5. Compare at your own peril: Chinese have begun to push back, calling the world’s reaction “overblown.”
- In Israel, though, the Chinese ambassador was forced to backtrack — apologize in the words of most in the Israeli press, though it was only a half-apology — after he seemingly compared what is happening in China to the Holocaust.
- “There was no intention whatsoever to compare the dark days of the Holocaust with the current situation and the efforts taken by the Israeli government to protect its citizens,” the embassy is quoted saying. “We would like to apologize if someone understood our message the wrong way.”

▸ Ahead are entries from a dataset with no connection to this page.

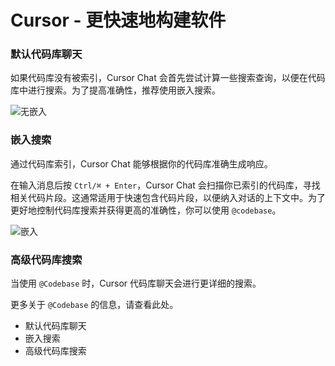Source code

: # Cursor - 更快速地构建软件

### 默认代码库聊天

如果代码库没有被索引，Cursor Chat 会首先尝试计算一些搜索查询，以便在代码库中进行搜索。为了提高准确性，推荐使用嵌入搜索。

![无嵌入](https://mintlify.s3-us-west-1.amazonaws.com/cursor/images/chat/no-embeddings.png)

### 嵌入搜索

通过代码库索引，Cursor Chat 能够根据你的代码库准确生成响应。

在输入消息后按 `Ctrl/⌘ + Enter`，Cursor Chat 会扫描你已索引的代码库，寻找相关代码片段。这通常适用于快速包含代码片段，以便纳入对话的上下文中。为了更好地控制代码库搜索并获得更高的准确性，你可以使用 `@codebase`。

![嵌入](https://mintlify.s3-us-west-1.amazonaws.com/cursor/images/chat/embeddings.png)

### 高级代码库搜索

当使用 `@Codebase` 时，Cursor 代码库聊天会进行更详细的搜索。

更多关于 `@Codebase` 的信息，请查看此处。

- 默认代码库聊天
- 嵌入搜索
- 高级代码库搜索
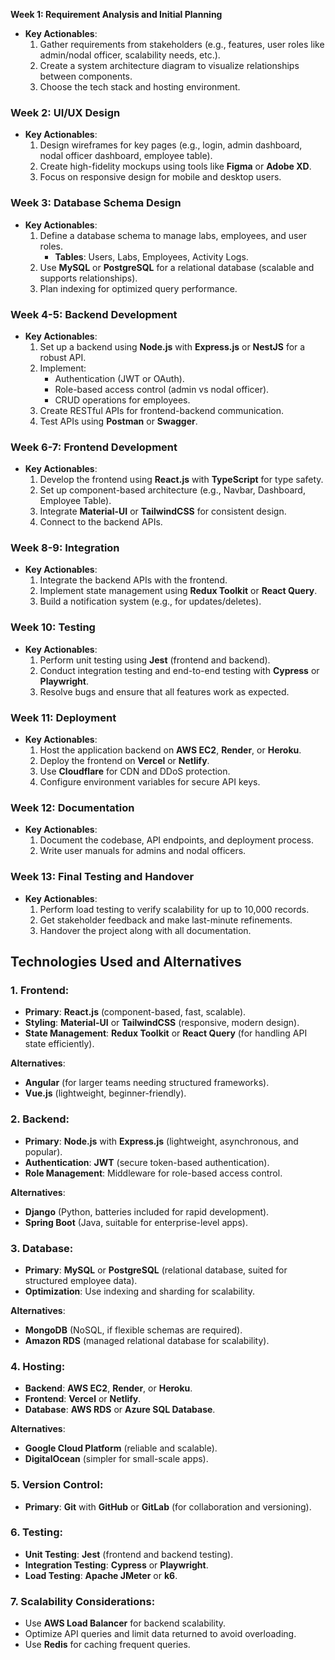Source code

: **Week 1: Requirement Analysis and Initial Planning**
- **Key Actionables**:
  1. Gather requirements from stakeholders (e.g., features, user roles like admin/nodal officer, scalability needs, etc.).
  2. Create a system architecture diagram to visualize relationships between components.
  3. Choose the tech stack and hosting environment.

### **Week 2: UI/UX Design**
- **Key Actionables**:
  1. Design wireframes for key pages (e.g., login, admin dashboard, nodal officer dashboard, employee table).
  2. Create high-fidelity mockups using tools like **Figma** or **Adobe XD**.
  3. Focus on responsive design for mobile and desktop users.

### **Week 3: Database Schema Design**
- **Key Actionables**:
  1. Define a database schema to manage labs, employees, and user roles.
     - **Tables**: Users, Labs, Employees, Activity Logs.
  2. Use **MySQL** or **PostgreSQL** for a relational database (scalable and supports relationships).
  3. Plan indexing for optimized query performance.

### **Week 4-5: Backend Development**
- **Key Actionables**:
  1. Set up a backend using **Node.js** with **Express.js** or **NestJS** for a robust API.
  2. Implement:
     - Authentication (JWT or OAuth).
     - Role-based access control (admin vs nodal officer).
     - CRUD operations for employees.
  3. Create RESTful APIs for frontend-backend communication.
  4. Test APIs using **Postman** or **Swagger**.

### **Week 6-7: Frontend Development**
- **Key Actionables**:
  1. Develop the frontend using **React.js** with **TypeScript** for type safety.
  2. Set up component-based architecture (e.g., Navbar, Dashboard, Employee Table).
  3. Integrate **Material-UI** or **TailwindCSS** for consistent design.
  4. Connect to the backend APIs.

### **Week 8-9: Integration**
- **Key Actionables**:
  1. Integrate the backend APIs with the frontend.
  2. Implement state management using **Redux Toolkit** or **React Query**.
  3. Build a notification system (e.g., for updates/deletes).

### **Week 10: Testing**
- **Key Actionables**:
  1. Perform unit testing using **Jest** (frontend and backend).
  2. Conduct integration testing and end-to-end testing with **Cypress** or **Playwright**.
  3. Resolve bugs and ensure that all features work as expected.

### **Week 11: Deployment**
- **Key Actionables**:
  1. Host the application backend on **AWS EC2**, **Render**, or **Heroku**.
  2. Deploy the frontend on **Vercel** or **Netlify**.
  3. Use **Cloudflare** for CDN and DDoS protection.
  4. Configure environment variables for secure API keys.

### **Week 12: Documentation**
- **Key Actionables**:
  1. Document the codebase, API endpoints, and deployment process.
  2. Write user manuals for admins and nodal officers.

### **Week 13: Final Testing and Handover**
- **Key Actionables**:
  1. Perform load testing to verify scalability for up to 10,000 records.
  2. Get stakeholder feedback and make last-minute refinements.
  3. Handover the project along with all documentation.

## **Technologies Used and Alternatives**

### 1. **Frontend**:  
   - **Primary**: **React.js** (component-based, fast, scalable).
   - **Styling**: **Material-UI** or **TailwindCSS** (responsive, modern design).
   - **State Management**: **Redux Toolkit** or **React Query** (for handling API state efficiently).

   **Alternatives**: 
   - **Angular** (for larger teams needing structured frameworks).
   - **Vue.js** (lightweight, beginner-friendly).

### 2. **Backend**:  
   - **Primary**: **Node.js** with **Express.js** (lightweight, asynchronous, and popular).
   - **Authentication**: **JWT** (secure token-based authentication).
   - **Role Management**: Middleware for role-based access control.

   **Alternatives**: 
   - **Django** (Python, batteries included for rapid development).
   - **Spring Boot** (Java, suitable for enterprise-level apps).

### 3. **Database**:
   - **Primary**: **MySQL** or **PostgreSQL** (relational database, suited for structured employee data).
   - **Optimization**: Use indexing and sharding for scalability.

   **Alternatives**:
   - **MongoDB** (NoSQL, if flexible schemas are required).
   - **Amazon RDS** (managed relational database for scalability).

### 4. **Hosting**:
   - **Backend**: **AWS EC2**, **Render**, or **Heroku**.
   - **Frontend**: **Vercel** or **Netlify**.
   - **Database**: **AWS RDS** or **Azure SQL Database**.

   **Alternatives**:
   - **Google Cloud Platform** (reliable and scalable).
   - **DigitalOcean** (simpler for small-scale apps).

### 5. **Version Control**:
   - **Primary**: **Git** with **GitHub** or **GitLab** (for collaboration and versioning).

### 6. **Testing**:
   - **Unit Testing**: **Jest** (frontend and backend testing).
   - **Integration Testing**: **Cypress** or **Playwright**.
   - **Load Testing**: **Apache JMeter** or **k6**.

### 7. **Scalability Considerations**:
   - Use **AWS Load Balancer** for backend scalability.
   - Optimize API queries and limit data returned to avoid overloading.
   - Use **Redis** for caching frequent queries.
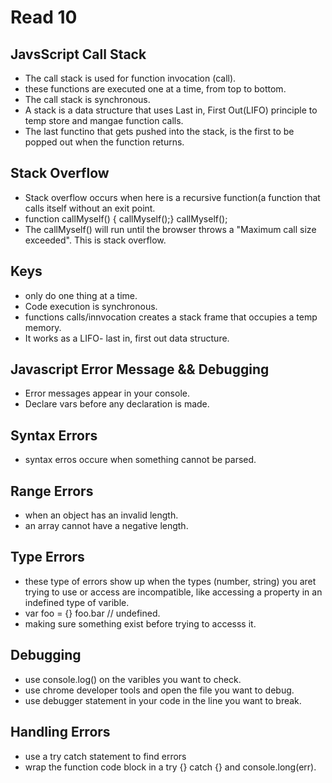 # Read 10

## JavsScript Call Stack

- The call stack is used for function invocation (call).
- these functions are executed one at a time, from top to bottom.
- The call stack is synchronous.
- A stack is a data structure that uses Last in, First Out(LIFO) principle to temp store and mangae function calls.
- The last functino that gets pushed into the stack, is the first to be popped out when the function returns.

## Stack Overflow

- Stack overflow occurs when here is a recursive function(a function that calls itself without an exit point.
- function callMyself() { callMyself();} callMyself();
- The callMyself() will run until the browser throws a "Maximum call size exceeded". This is stack overflow.

## Keys

- only do one thing at a time.
- Code execution is synchronous.
- functions calls/innvocation creates a stack frame that occupies a temp memory.
- It works as a LIFO- last in, first out data structure.

## Javascript Error Message && Debugging

- Error messages appear in your console.
- Declare vars before any declaration is made.

## Syntax Errors

- syntax erros occure when something cannot be parsed.

## Range Errors

- when an object has an invalid length.
- an array cannot have a negative length.

## Type Errors

- these type of errors show up when the types (number, string) you aret trying to use or access are incompatible, like accessing a property in an indefined type of varible.
- var foo = {} foo.bar // undefined.
- making sure something exist before trying to accesss it.

## Debugging

- use console.log() on the varibles you want to check.
- use chrome developer tools and open the file you want to debug.
- use debugger statement in your code in the line you want to break.

## Handling Errors

- use a try catch statement to find errors
- wrap the function code block in a try {} catch {} and console.long(err).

- Haaretz runs a translation of a piece published in Bloomberg in which the comparison between Wuhan and Chernobyl is also discounted.
- “The biggest difference is in the symbolism. Chernobyl battered the very essence of the Soviet state, an entire system built on a myth of outsize military and economic might,” writes Clara Ferreira Marques. “Beijing, though, is well aware of the risk presented by unexpected events. It’s no accident that while cheery videos of doctors heading off to Wuhan have appeared, so too has some mild criticism, especially of local government — pressure valves, of sorts. Officials have turned to hefty fiscal stimulus in the past, and can do so again.”
6. Taking stock: What is really raising hackles, though, is the almighty shekel and how the virus may affect it, with stock markets crashing on pandemic fears.
- Still, on Monday the Tel Aviv Stock Exchange sees a modest bounce-back from a large drop on Sunday, breaking the trend of other Asian bourses.
- “Israeli companies are worried but are stifling their panic for now,” reports financial daily The Marker.
- Fears of what will be worst-hit revolve around the tourism and construction industries, reports ToI’s Shoshanna Solomon.
- “That could be damaging for the Israeli tourism sector and the hotel sector in the first quarter of the year, assuming that things do end within one quarter as they did in 2003 with the SARS epidemic,” Gil Bufman, the chief economist at Bank Leumi Le-Israel Ltd., tells her.
- The Bizzness news website reports that another sector that may be affected is kosher food imports from China, which could see shortages beyond Passover.
- “I have an open order for Passover orders from a factory with 120 workers, 90 of whom are under quarantine and it’s not clear when and how they will return to work fully,” an importer tells the publication.